Action item:
Your answer must be an exact transcription of every record.

The input:
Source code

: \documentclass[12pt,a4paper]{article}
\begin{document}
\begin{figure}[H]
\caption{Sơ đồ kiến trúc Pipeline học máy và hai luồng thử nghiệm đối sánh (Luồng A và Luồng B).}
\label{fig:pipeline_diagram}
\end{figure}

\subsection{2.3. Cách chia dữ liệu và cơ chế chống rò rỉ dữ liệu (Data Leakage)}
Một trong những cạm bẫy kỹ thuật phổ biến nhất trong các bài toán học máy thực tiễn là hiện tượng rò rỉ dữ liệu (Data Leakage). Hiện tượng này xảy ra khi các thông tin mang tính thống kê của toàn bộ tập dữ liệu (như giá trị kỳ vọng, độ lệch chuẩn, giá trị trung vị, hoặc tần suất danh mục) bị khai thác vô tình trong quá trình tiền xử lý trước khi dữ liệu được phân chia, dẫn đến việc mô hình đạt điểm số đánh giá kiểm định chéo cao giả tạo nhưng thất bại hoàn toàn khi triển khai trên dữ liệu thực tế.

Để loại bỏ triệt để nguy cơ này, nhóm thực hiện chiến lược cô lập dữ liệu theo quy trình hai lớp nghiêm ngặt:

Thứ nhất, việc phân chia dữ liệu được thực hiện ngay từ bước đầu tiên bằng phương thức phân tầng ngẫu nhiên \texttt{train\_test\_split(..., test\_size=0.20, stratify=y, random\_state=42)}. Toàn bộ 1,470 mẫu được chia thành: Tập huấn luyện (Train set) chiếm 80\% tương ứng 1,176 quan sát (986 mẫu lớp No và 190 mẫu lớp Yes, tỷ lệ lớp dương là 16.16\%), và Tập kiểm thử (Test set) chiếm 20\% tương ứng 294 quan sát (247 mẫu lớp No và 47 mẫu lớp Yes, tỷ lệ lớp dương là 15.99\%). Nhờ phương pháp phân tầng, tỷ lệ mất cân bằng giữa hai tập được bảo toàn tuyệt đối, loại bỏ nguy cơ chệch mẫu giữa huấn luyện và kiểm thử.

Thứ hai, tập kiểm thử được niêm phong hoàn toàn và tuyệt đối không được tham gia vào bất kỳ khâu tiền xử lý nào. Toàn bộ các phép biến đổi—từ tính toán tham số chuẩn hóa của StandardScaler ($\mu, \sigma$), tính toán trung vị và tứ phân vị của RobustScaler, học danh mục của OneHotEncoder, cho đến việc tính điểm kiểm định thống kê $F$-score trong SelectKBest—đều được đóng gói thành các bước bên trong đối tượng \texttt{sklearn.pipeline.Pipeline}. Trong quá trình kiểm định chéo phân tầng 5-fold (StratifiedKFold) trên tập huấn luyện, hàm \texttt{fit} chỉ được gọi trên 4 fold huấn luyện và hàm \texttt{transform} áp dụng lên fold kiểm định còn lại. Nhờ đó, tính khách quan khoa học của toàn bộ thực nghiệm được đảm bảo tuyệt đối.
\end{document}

Response below:
Source code

: \documentclass[12pt,a4paper]{article}
\begin{document}
\begin{figure}[H]
\caption{Sơ đồ kiến trúc Pipeline học máy và hai luồng thử nghiệm đối sánh (Luồng A và Luồng B).}
\label{fig:pipeline_diagram}
\end{figure}

\subsection{2.3. Cách chia dữ liệu và cơ chế chống rò rỉ dữ liệu (Data Leakage)}
Một trong những cạm bẫy kỹ thuật phổ biến nhất trong các bài toán học máy thực tiễn là hiện tượng rò rỉ dữ liệu (Data Leakage). Hiện tượng này xảy ra khi các thông tin mang tính thống kê của toàn bộ tập dữ liệu (như giá trị kỳ vọng, độ lệch chuẩn, giá trị trung vị, hoặc tần suất danh mục) bị khai thác vô tình trong quá trình tiền xử lý trước khi dữ liệu được phân chia, dẫn đến việc mô hình đạt điểm số đánh giá kiểm định chéo cao giả tạo nhưng thất bại hoàn toàn khi triển khai trên dữ liệu thực tế.

Để loại bỏ triệt để nguy cơ này, nhóm thực hiện chiến lược cô lập dữ liệu theo quy trình hai lớp nghiêm ngặt:

Thứ nhất, việc phân chia dữ liệu được thực hiện ngay từ bước đầu tiên bằng phương thức phân tầng ngẫu nhiên \texttt{train\_test\_split(..., test\_size=0.20, stratify=y, random\_state=42)}. Toàn bộ 1,470 mẫu được chia thành: Tập huấn luyện (Train set) chiếm 80\% tương ứng 1,176 quan sát (986 mẫu lớp No và 190 mẫu lớp Yes, tỷ lệ lớp dương là 16.16\%), và Tập kiểm thử (Test set) chiếm 20\% tương ứng 294 quan sát (247 mẫu lớp No và 47 mẫu lớp Yes, tỷ lệ lớp dương là 15.99\%). Nhờ phương pháp phân tầng, tỷ lệ mất cân bằng giữa hai tập được bảo toàn tuyệt đối, loại bỏ nguy cơ chệch mẫu giữa huấn luyện và kiểm thử.

Thứ hai, tập kiểm thử được niêm phong hoàn toàn và tuyệt đối không được tham gia vào bất kỳ khâu tiền xử lý nào. Toàn bộ các phép biến đổi—từ tính toán tham số chuẩn hóa của StandardScaler ($\mu, \sigma$), tính toán trung vị và tứ phân vị của RobustScaler, học danh mục của OneHotEncoder, cho đến việc tính điểm kiểm định thống kê $F$-score trong SelectKBest—đều được đóng gói thành các bước bên trong đối tượng \texttt{sklearn.pipeline.Pipeline}. Trong quá trình kiểm định chéo phân tầng 5-fold (StratifiedKFold) trên tập huấn luyện, hàm \texttt{fit} chỉ được gọi trên 4 fold huấn luyện và hàm \texttt{transform} áp dụng lên fold kiểm định còn lại. Nhờ đó, tính khách quan khoa học của toàn bộ thực nghiệm được đảm bảo tuyệt đối.
\end{document}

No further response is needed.